Although the DISEASES study [21] investigated co-occurrence of gene and disease in the text document, it focused on analyzing known gene-disease linkages but did not predict unknown gene-disease pairs. HNEP [30] and CATAPULT [8] both provided prediction results but they did not integrate text documents with their methods. LGscore [32] focused on associations between genes with less consideration about disease, limiting the application LGscore in only some specific diseases. Our prediction method of gene-disease linkage, described in this study, not only utilized information from text documents in PubMed and keywords in MeSH, but also considered the keyword frequency distribution to adjust the weight matrix. As a consequence, our method can be readily adapted to predict more gene-disease linkages, even in the case of diseases that have not been widely studied.

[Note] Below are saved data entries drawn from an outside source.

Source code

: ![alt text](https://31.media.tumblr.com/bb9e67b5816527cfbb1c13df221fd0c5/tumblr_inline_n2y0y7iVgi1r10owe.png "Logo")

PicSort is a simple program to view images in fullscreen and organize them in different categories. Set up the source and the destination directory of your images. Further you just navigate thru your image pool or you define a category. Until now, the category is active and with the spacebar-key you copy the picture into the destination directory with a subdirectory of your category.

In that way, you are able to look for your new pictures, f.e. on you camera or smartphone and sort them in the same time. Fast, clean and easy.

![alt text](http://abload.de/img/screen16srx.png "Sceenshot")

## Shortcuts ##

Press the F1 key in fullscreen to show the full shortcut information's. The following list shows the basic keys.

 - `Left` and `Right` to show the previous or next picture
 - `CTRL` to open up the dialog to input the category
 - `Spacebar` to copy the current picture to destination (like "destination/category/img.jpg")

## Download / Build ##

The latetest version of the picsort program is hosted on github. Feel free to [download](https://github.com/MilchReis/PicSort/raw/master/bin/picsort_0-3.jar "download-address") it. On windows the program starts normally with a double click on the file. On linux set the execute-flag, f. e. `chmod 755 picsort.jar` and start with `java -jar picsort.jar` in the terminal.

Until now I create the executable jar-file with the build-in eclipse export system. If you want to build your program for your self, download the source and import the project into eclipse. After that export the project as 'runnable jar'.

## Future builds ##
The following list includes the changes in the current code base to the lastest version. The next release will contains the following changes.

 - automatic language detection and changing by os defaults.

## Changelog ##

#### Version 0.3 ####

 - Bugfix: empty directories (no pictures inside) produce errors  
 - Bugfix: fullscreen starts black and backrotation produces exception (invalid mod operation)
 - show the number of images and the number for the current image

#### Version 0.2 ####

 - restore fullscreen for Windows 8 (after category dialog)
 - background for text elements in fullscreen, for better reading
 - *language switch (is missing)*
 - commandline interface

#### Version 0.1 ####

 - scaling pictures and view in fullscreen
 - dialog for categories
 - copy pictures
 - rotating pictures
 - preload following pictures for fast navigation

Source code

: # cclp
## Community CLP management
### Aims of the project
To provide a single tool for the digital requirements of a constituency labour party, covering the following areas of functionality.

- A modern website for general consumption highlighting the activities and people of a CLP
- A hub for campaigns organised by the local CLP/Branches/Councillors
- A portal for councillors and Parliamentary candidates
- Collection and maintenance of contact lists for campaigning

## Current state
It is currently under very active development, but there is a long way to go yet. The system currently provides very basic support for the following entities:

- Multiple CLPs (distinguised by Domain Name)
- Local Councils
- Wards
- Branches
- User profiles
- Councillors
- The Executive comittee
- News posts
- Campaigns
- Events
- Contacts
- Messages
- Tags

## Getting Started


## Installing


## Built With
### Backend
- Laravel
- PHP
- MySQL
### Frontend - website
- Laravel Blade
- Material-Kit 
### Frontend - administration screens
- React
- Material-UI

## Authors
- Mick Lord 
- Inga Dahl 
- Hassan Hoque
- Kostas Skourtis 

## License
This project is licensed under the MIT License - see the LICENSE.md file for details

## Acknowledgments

Gene-disease pairs with higher association predicted by our method tended to overlap known gene-disease pairs annotated by OMIM. As a consequence, gene-disease pairs with high cosine similarity, especially those without known annotation, may be valuable for further investigating their association. Furthermore, based on our results, the importance of associated genes could be ranked in one specific disease and this gene rank may do help to disease-associated gene exploration in the disease of interest. Also, a similar protocol for prioritization of diseases when studying the impact of specific genes can be performed using our method.

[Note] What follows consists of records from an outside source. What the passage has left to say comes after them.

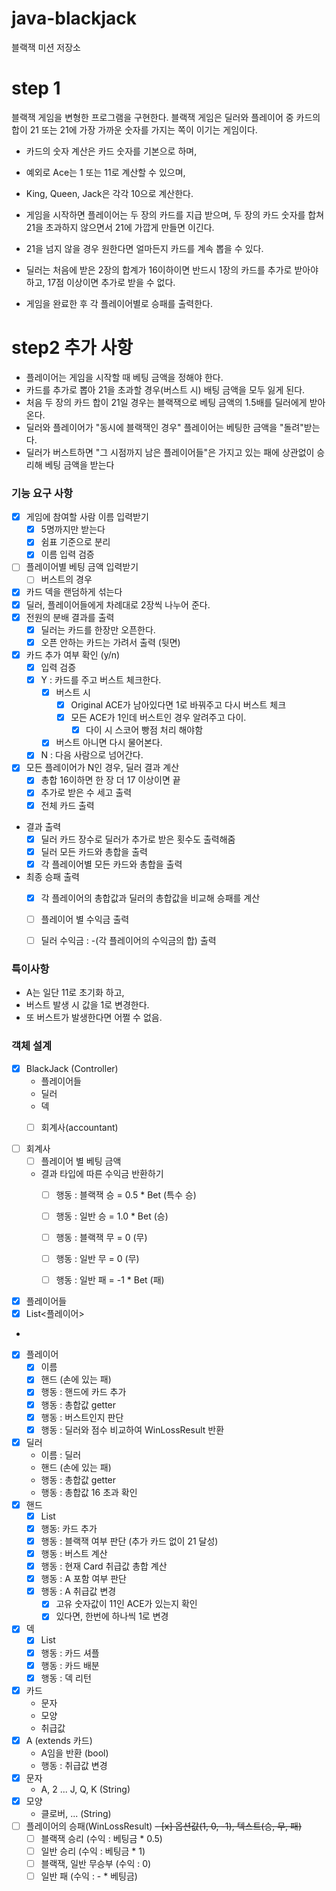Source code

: # java-blackjack

블랙잭 미션 저장소

# step 1

블랙잭 게임을 변형한 프로그램을 구현한다. 블랙잭 게임은 딜러와 플레이어 중 카드의 합이 21 또는 21에 가장 가까운 숫자를 가지는 쪽이 이기는 게임이다.

- 카드의 숫자 계산은 카드 숫자를 기본으로 하며, 
- 예외로 Ace는 1 또는 11로 계산할 수 있으며, 
- King, Queen, Jack은 각각 10으로 계산한다.

- 게임을 시작하면 플레이어는 두 장의 카드를 지급 받으며, 두 장의 카드 숫자를 합쳐 21을 초과하지 않으면서 21에 가깝게 만들면 이긴다.
- 21을 넘지 않을 경우 원한다면 얼마든지 카드를 계속 뽑을 수 있다.
- 딜러는 처음에 받은 2장의 합계가 16이하이면 반드시 1장의 카드를 추가로 받아야 하고, 17점 이상이면 추가로 받을 수 없다.

- 게임을 완료한 후 각 플레이어별로 승패를 출력한다.

# step2 추가 사항

- 플레이어는 게임을 시작할 때 베팅 금액을 정해야 한다.
- 카드를 추가로 뽑아 21을 초과할 경우(버스트 시) 배팅 금액을 모두 잃게 된다.
- 처음 두 장의 카드 합이 21일 경우는 블랙잭으로 베팅 금액의 1.5배를 딜러에게 받아온다.
- 딜러와 플레이어가 "동시에 블랙잭인 경우" 플레이어는 베팅한 금액을 "돌려"받는다.
- 딜러가 버스트하면 "그 시점까지 남은 플레이어들"은 가지고 있는 패에 상관없이 승리해 베팅 금액을 받는다

### 기능 요구 사항
- [x] 게임에 참여할 사람 이름 입력받기
  - [x] 5명까지만 받는다
  - [x] 쉼표 기준으로 분리
  - [x] 이름 입력 검증
  
- [ ] 플레이어별 베팅 금액 입력받기
  - [ ] 버스트의 경우 

- [x] 카드 덱을 랜덤하게 섞는다
- [x] 딜러, 플레이어들에게 차례대로 2장씩 나누어 준다.
- [x] 전원의 분배 결과를 출력
  - [x] 딜러는 카드를 한장만 오픈한다.
  - [x] 오픈 안하는 카드는 가려서 출력 (뒷면) 
- [x] 카드 추가 여부 확인 (y/n)
  - [x] 입력 검증
  - [x] Y : 카드를 주고 버스트 체크한다.
    - [x] 버스트 시
      - [x] Original ACE가 남아있다면 1로 바꿔주고 다시 버스트 체크 
      - [x] 모든 ACE가 1인데 버스트인 경우 알려주고 다이.
        - [x] 다이 시 스코어 빵점 처리 해야함
    - [x] 버스트 아니면 다시 물어본다.
  - [x] N : 다음 사람으로 넘어간다.
- [x] 모든 플레이어가 N인 경우, 딜러 결과 계산
  - [X] 총합 16이하면 한 장 더 17 이상이면 끝
  - [X] 추가로 받은 수 세고 출력
  - [X] 전체 카드 출력
- 결과 출력
  - [X] 딜러 카드 장수로 딜러가 추가로 받은 횟수도 출력해줌
  - [X] 딜러 모든 카드와 총합을 출력
  - [X] 각 플레이어별 모든 카드와 총합을 출력
- 최종 승패 출력
  - [X] 각 플레이어의 총합값과 딜러의 총합값을 비교해 승패를 계산
  - [ ] 플레이어 별 수익금 출력
  - [ ] 딜러 수익금 : -(각 플레이어의 수익금의 합) 출력


### 특이사항
 - A는 일단 11로 초기화 하고,
 - 버스트 발생 시 값을 1로 변경한다.
 - 또 버스트가 발생한다면 어쩔 수 없음.

### 객체 설계
- [X] BlackJack (Controller)
  - 플레이어들
  - 딜러
  - 덱
  - [ ] 회계사(accountant)
  

- [ ] 회계사
  - [ ] 플레이어 별 베팅 금액
  - 결과 타입에 따른 수익금 반환하기
    - [ ] 행동 : 블랙잭 승 = 0.5 * Bet (특수 승)
    - [ ] 행동 : 일반 승 = 1.0 * Bet (승)
    - [ ] 행동 : 블랙잭 무 = 0 (무)
    - [ ] 행동 : 일반 무 = 0 (무)
    - [ ] 행동 : 일반 패 = -1 * Bet (패)
  

- [x] 플레이어들
 - [x] List<플레이어>
 - 
- [X] 플레이어
  - [x] 이름
  - [x] 핸드 (손에 있는 패)
  - [x] 행동 : 핸드에 카드 추가
  - [x] 행동 : 총합값 getter
  - [x] 행동 : 버스트인지 판단
  - [x] 행동 : 딜러와 점수 비교하여 WinLossResult 반환
- [x] 딜러
  - 이름 : 딜러
  - 핸드 (손에 있는 패)
  - 행동 : 총합값 getter
  - 행동 : 총합값 16 초과 확인
- [x] 핸드
  - [x] List<Card>
  - [x] 행동: 카드 추가
  - [x] 행동 : 블랙잭 여부 판단 (추가 카드 없이 21 달성)
  - [x] 행동 : 버스트 계산
  - [x] 행동 : 현재 Card 취급값 총합 계산
  - [x] 행동 : A 포함 여부 판단
  - [x] 행동 : A 취급값 변경
    - [X] 고유 숫자값이 11인 ACE가 있는지 확인
    - [x] 있다면, 한번에 하나씩 1로 변경
- [x] 덱
  - [x] List<Card>
  - [X] 행동 : 카드 셔플
  - [x] 행동 : 카드 배분
  - [x] 행동 : 덱 리턴
- [x] 카드
  - 문자
  - 모양
  - 취급값
- [x] A (extends 카드)
  - A임을 반환 (bool)
  - 행동 : 취급값 변경
- [x] 문자
  - A, 2 ... J, Q, K (String)
- [x] 모양
  - 클로버, ... (String)
- [ ] 플레이어의 승패(WinLossResult)
  ~~- [x] 옵션값(1, 0, -1), 텍스트(승, 무, 패)~~
  - [ ] 블랙잭 승리 (수익 : 베팅금 * 0.5)
  - [ ] 일반 승리 (수익 : 베팅금 * 1)
  - [ ] 블랙잭, 일반 무승부 (수익 : 0)
  - [ ] 일반 패 (수익 : - * 베팅금)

One potential general application of our method is that not only text documents in PubMed, but also results of other studies, can be integrated into the current graphic model. Such integration may yield a better performance for gene-disease association predictions. In addition, one potential extension of our method is that gene-gene or disease-disease associations could also be inferred using our method.

Conclusion

In this study, we proposed a MLM of predicting potential gene-disease linkages by mining gene or disease related text documents and evaluated the performance of prediction results by comparing the data with those of another method, HNEP. Results of our prediction method quantified potential gene-disease linkages. The novelty of our method is based on the combination of text mining and the graphic model. To our knowledge, there is currently no graphic model involving the kind of dataset described herein. As a consequence, our method may provide new avenues for exploring gene-disease linkages, improving prediction performance, and combining widely-used current graphic models.